El camino estaba cubierto de nieve, pero no tardaron mucho en comenzar a recorrerlo con las raquetas. Zach había llevado tres pares tan ligeros que casi parecían flotar sobre la nieve. Era curiosa la situación de Zach. Su padre, que era mayor que la mayoría de los padres, parecía gastar como si no hubiera futuro y, sin embargo, jamás se le ocurría dejar una propina en la panadería. Pero el señor Alger tenía la costumbre de comprar siempre lo mejor, lo más caro, ya fuera un coche o unas raquetas de nieve. Debía ser un hombre esquizofrénico, porque regañaba continuamente a Zach porque pensaba que no trabajaba suficientes horas en la panadería. Era una locura. Mucha gente acusaba a los adolescentes de actuar de forma irracional, pero en muchas ocasiones, ésa sólo era la mitad de la historia. A lo mejor deberían comenzar a mirar a los padres para variar.

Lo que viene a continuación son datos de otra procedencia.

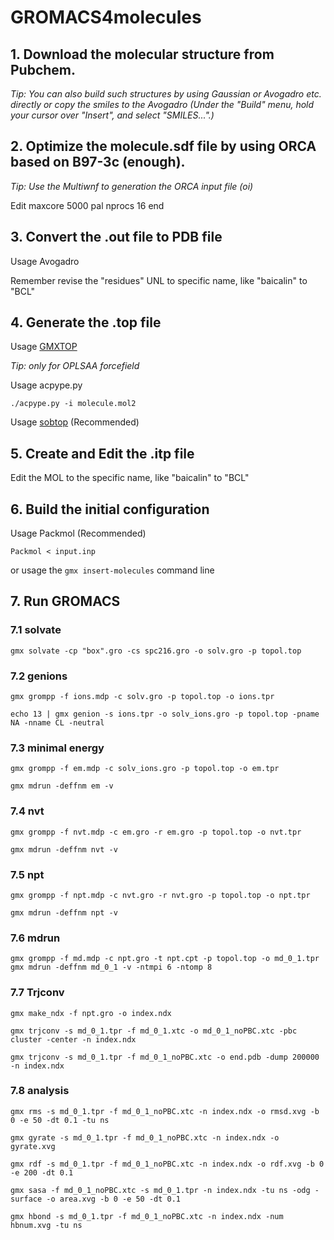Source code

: # GROMACS4molecules
## 1. Download the molecular structure from Pubchem.
*Tip: You can also build such structures by using Gaussian or Avogadro etc. directly or copy the smiles to the Avogadro (Under the "Build" menu, hold your cursor over "Insert", and select "SMILES...".)*

## 2. Optimize the molecule.sdf file by using ORCA based on B97-3c (enough).
*Tip: Use the Multiwnf to generation the ORCA input file (oi)*

Edit maxcore 5000 pal nprocs 16 end

## 3. Convert the .out file to PDB file
Usage Avogadro

Remember revise the "residues" UNL to specific name, like "baicalin" to "BCL"
## 4. Generate the .top file
Usage [GMXTOP](https://jerkwin.github.io/prog/gmxtop.html)

*Tip: only for OPLSAA forcefield*

Usage acpype.py

`./acpype.py -i molecule.mol2`

Usage [sobtop](http://sobereva.com/soft/Sobtop/)  (Recommended)

## 5. Create and Edit the .itp file
Edit the MOL to the specific name, like "baicalin" to "BCL"
## 6. Build the initial configuration

Usage Packmol (Recommended)

`Packmol < input.inp`

or usage the `gmx insert-molecules` command line

## 7. Run GROMACS
### 7.1 solvate
`gmx solvate -cp "box".gro -cs spc216.gro -o solv.gro -p topol.top`
### 7.2 genions
`gmx grompp -f ions.mdp -c solv.gro -p topol.top -o ions.tpr`

`echo 13 | gmx genion -s ions.tpr -o solv_ions.gro -p topol.top -pname NA -nname CL -neutral`
### 7.3 minimal energy
`gmx grompp -f em.mdp -c solv_ions.gro -p topol.top -o em.tpr`

`gmx mdrun -deffnm em -v`
### 7.4 nvt
`gmx grompp -f nvt.mdp -c em.gro -r em.gro -p topol.top -o nvt.tpr`

`gmx mdrun -deffnm nvt -v`
### 7.5 npt
`gmx grompp -f npt.mdp -c nvt.gro -r nvt.gro -p topol.top -o npt.tpr`

`gmx mdrun -deffnm npt -v`

### 7.6 mdrun
`gmx grompp -f md.mdp -c npt.gro -t npt.cpt -p topol.top -o md_0_1.tpr`
`gmx mdrun -deffnm md_0_1 -v -ntmpi 6 -ntomp 8`

### 7.7 Trjconv
`gmx make_ndx -f npt.gro -o index.ndx`

`gmx trjconv -s md_0_1.tpr -f md_0_1.xtc -o md_0_1_noPBC.xtc -pbc cluster -center -n index.ndx`

`gmx trjconv -s md_0_1.tpr -f md_0_1_noPBC.xtc -o end.pdb -dump 200000 -n index.ndx`
### 7.8 analysis
`gmx rms -s md_0_1.tpr -f md_0_1_noPBC.xtc -n index.ndx -o rmsd.xvg -b 0 -e 50 -dt 0.1 -tu ns`

`gmx gyrate -s md_0_1.tpr -f md_0_1_noPBC.xtc -n index.ndx -o gyrate.xvg`

`gmx rdf -s md_0_1.tpr -f md_0_1_noPBC.xtc -n index.ndx -o rdf.xvg -b 0 -e 200 -dt 0.1`

`gmx sasa -f md_0_1_noPBC.xtc -s md_0_1.tpr -n index.ndx -tu ns -odg -surface -o area.xvg -b 0 -e 50 -dt 0.1`

`gmx hbond -s md_0_1.tpr -f md_0_1_noPBC.xtc -n index.ndx -num hbnum.xvg -tu ns`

Intentó imaginar a su hijo como un adolescente, pero fue incapaz. Sencillamente, todavía no era capaz de asimilar la idea de que su cuerpo podría crear una vida, y menos todavía que ella pudiera llegar a convertirse en una madre preocupada por los problemas de su hijo en el colegio. Aun así, se prometió ser una madre diferente. Sería la mejor amiga de su hijo. Escucharían los dos la misma clase de música y no se enfadaría por las notas. En cualquier caso, todo eso pertenecía a un futuro muy lejano. De momento tenía que preocuparse por dar la noticia a sus amigos.

Caminar con raquetas no era fácil. De hecho, había que hacer un gran esfuerzo. A medio camino, se detuvo, se quitó el anorak y se lo ató a la cintura. Después se quitó la bufanda y el gorro y los guardó en la mochila. Podría haber atribuido aquel calor a la revuelta hormonal de la que hablaban los libros sobre el embarazo, pero entonces se fijó en que Zach y Sonnet también parecían cansados y estaban empapados en sudor.

Cuando llegaron al puente desde el que se contemplaban las cascadas, pidió un descanso para beber agua.

—Además, quiero hacer unas fotografías —añadió.

Durante el verano, las cascadas eran un ruidoso torrente que caía desde un manantial escondido en la parte superior de la montaña y se arrojaba contra las rocas de debajo. El invierno había convertido la cascada en una masa de hielo azul verdoso que se erguía sobre la superficie de la montaña como un entramado de pilares altos y esbeltos. Los carámbanos decoraban los bordes de la catarata y en el centro una alta columna de hielo se hundía como una daga en el agua estancada de la base.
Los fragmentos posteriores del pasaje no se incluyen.